** Opening Records provided block **

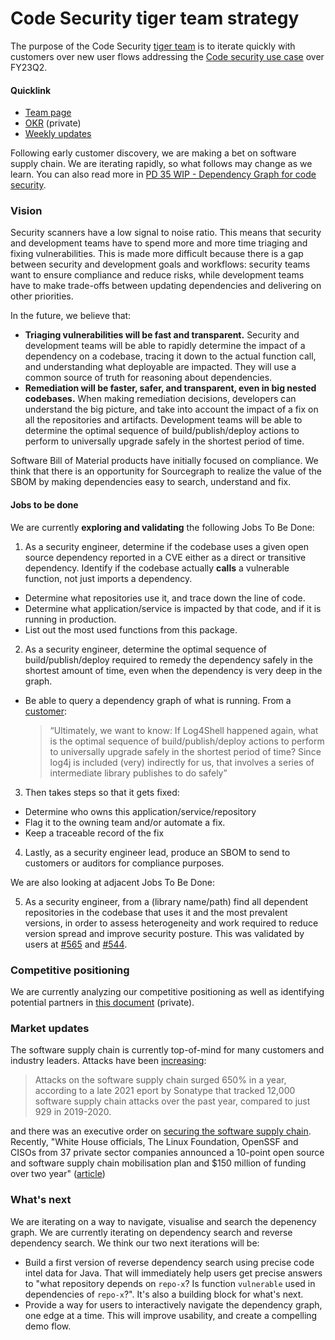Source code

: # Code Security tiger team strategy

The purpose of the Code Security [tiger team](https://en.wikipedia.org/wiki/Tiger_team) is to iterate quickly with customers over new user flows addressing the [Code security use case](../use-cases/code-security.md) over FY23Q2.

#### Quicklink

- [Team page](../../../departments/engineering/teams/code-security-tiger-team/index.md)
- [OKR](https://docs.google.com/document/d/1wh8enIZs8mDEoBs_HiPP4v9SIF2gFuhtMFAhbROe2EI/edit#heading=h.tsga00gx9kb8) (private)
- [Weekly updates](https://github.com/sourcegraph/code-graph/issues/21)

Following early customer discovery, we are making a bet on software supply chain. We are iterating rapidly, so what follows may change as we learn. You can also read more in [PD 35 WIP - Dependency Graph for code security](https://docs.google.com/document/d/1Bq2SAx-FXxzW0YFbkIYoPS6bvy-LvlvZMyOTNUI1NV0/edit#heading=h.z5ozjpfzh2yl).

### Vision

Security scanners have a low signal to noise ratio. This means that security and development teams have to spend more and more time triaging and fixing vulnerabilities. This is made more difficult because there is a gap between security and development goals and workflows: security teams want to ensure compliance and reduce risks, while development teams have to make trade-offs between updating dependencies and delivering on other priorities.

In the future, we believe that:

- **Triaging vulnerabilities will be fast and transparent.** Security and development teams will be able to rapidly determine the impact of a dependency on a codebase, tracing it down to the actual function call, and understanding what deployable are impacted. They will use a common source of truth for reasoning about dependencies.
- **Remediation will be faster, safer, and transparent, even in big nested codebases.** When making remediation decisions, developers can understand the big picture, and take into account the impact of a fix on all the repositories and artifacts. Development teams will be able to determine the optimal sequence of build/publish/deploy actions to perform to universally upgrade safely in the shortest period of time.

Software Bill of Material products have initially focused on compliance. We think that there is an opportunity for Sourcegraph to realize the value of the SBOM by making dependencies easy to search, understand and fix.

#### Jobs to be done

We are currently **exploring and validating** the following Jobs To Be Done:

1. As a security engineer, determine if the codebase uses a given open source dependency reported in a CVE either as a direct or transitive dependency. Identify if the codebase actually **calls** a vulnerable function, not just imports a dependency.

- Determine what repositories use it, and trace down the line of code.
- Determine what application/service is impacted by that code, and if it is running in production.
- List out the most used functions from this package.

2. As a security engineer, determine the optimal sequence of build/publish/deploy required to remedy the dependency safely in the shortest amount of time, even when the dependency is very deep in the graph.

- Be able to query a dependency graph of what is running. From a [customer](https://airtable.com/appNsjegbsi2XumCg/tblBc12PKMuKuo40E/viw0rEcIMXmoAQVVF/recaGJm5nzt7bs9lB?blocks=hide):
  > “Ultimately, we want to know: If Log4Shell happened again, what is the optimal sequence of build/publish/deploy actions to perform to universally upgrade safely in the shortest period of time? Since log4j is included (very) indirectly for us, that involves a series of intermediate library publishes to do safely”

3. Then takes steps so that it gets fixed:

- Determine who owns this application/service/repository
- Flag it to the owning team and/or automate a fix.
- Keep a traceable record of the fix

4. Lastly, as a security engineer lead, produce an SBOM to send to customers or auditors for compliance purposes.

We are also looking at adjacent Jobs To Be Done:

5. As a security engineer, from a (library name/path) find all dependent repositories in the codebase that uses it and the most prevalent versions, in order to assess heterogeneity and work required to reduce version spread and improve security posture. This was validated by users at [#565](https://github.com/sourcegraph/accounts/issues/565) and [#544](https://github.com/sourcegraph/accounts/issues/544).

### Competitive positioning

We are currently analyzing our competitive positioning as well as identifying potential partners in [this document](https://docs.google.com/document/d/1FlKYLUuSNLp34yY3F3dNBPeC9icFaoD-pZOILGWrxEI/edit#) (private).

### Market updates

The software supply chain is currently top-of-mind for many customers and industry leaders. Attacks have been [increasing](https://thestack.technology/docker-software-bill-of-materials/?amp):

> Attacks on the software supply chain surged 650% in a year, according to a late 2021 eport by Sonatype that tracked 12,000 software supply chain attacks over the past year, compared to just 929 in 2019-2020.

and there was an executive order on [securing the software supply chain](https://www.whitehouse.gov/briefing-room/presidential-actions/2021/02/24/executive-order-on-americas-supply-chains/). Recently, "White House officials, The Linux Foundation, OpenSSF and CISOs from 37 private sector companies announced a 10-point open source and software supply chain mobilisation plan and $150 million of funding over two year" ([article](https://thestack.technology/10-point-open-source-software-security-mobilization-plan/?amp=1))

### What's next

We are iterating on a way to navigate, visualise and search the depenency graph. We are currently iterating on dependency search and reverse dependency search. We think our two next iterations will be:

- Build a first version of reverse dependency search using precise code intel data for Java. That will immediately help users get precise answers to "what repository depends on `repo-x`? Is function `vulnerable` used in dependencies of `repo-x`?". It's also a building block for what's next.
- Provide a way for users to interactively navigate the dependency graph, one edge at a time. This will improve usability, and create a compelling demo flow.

** Closing Records provided block **
** Opening Records provided block **

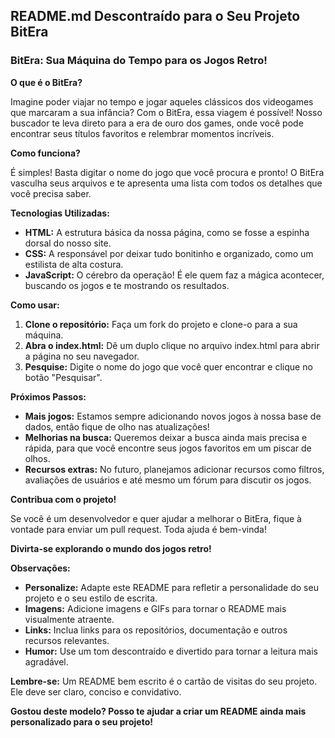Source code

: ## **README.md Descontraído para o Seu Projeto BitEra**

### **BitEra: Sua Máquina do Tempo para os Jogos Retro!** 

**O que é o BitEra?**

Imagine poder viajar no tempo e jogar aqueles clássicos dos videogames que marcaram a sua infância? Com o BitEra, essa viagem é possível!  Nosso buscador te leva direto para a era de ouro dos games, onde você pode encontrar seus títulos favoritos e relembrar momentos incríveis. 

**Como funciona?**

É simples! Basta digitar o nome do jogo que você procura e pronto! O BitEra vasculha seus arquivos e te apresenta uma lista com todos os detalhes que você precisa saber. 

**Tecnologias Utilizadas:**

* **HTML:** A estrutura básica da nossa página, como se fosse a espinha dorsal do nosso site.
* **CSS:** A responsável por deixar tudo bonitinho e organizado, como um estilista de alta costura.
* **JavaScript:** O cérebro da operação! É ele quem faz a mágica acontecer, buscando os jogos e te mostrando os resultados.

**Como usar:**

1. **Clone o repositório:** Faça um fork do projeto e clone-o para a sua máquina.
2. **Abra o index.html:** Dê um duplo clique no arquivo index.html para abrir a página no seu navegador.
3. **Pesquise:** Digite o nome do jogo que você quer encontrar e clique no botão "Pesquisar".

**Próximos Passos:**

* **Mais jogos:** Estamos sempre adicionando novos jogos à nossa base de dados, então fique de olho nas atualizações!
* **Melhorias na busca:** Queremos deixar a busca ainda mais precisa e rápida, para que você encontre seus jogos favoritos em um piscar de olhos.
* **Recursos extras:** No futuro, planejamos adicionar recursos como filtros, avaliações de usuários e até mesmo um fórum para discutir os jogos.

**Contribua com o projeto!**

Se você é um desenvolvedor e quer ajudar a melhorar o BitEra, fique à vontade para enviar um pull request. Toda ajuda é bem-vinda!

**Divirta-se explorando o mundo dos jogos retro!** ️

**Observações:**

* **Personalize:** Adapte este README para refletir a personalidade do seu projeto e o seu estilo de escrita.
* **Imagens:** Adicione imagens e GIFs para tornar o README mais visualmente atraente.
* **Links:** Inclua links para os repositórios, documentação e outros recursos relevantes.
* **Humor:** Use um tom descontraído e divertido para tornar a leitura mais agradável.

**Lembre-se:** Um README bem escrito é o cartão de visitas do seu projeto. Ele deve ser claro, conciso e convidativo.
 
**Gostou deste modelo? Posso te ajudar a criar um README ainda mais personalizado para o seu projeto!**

** Closing Records provided block **

> **Work instructions**
Look above for the line with "mostrando os resultados." and the line with "estilo de escrita.". Retype those two lines and every line between them exactly, adding nothing.

> **Output**
* **JavaScript:** O cérebro da operação! É ele quem faz a mágica acontecer, buscando os jogos e te mostrando os resultados.

**Como usar:**

1. **Clone o repositório:** Faça um fork do projeto e clone-o para a sua máquina.
2. **Abra o index.html:** Dê um duplo clique no arquivo index.html para abrir a página no seu navegador.
3. **Pesquise:** Digite o nome do jogo que você quer encontrar e clique no botão "Pesquisar".

**Próximos Passos:**

* **Mais jogos:** Estamos sempre adicionando novos jogos à nossa base de dados, então fique de olho nas atualizações!
* **Melhorias na busca:** Queremos deixar a busca ainda mais precisa e rápida, para que você encontre seus jogos favoritos em um piscar de olhos.
* **Recursos extras:** No futuro, planejamos adicionar recursos como filtros, avaliações de usuários e até mesmo um fórum para discutir os jogos.

**Contribua com o projeto!**

Se você é um desenvolvedor e quer ajudar a melhorar o BitEra, fique à vontade para enviar um pull request. Toda ajuda é bem-vinda!

**Divirta-se explorando o mundo dos jogos retro!** ️

**Observações:**

* **Personalize:** Adapte este README para refletir a personalidade do seu projeto e o seu estilo de escrita.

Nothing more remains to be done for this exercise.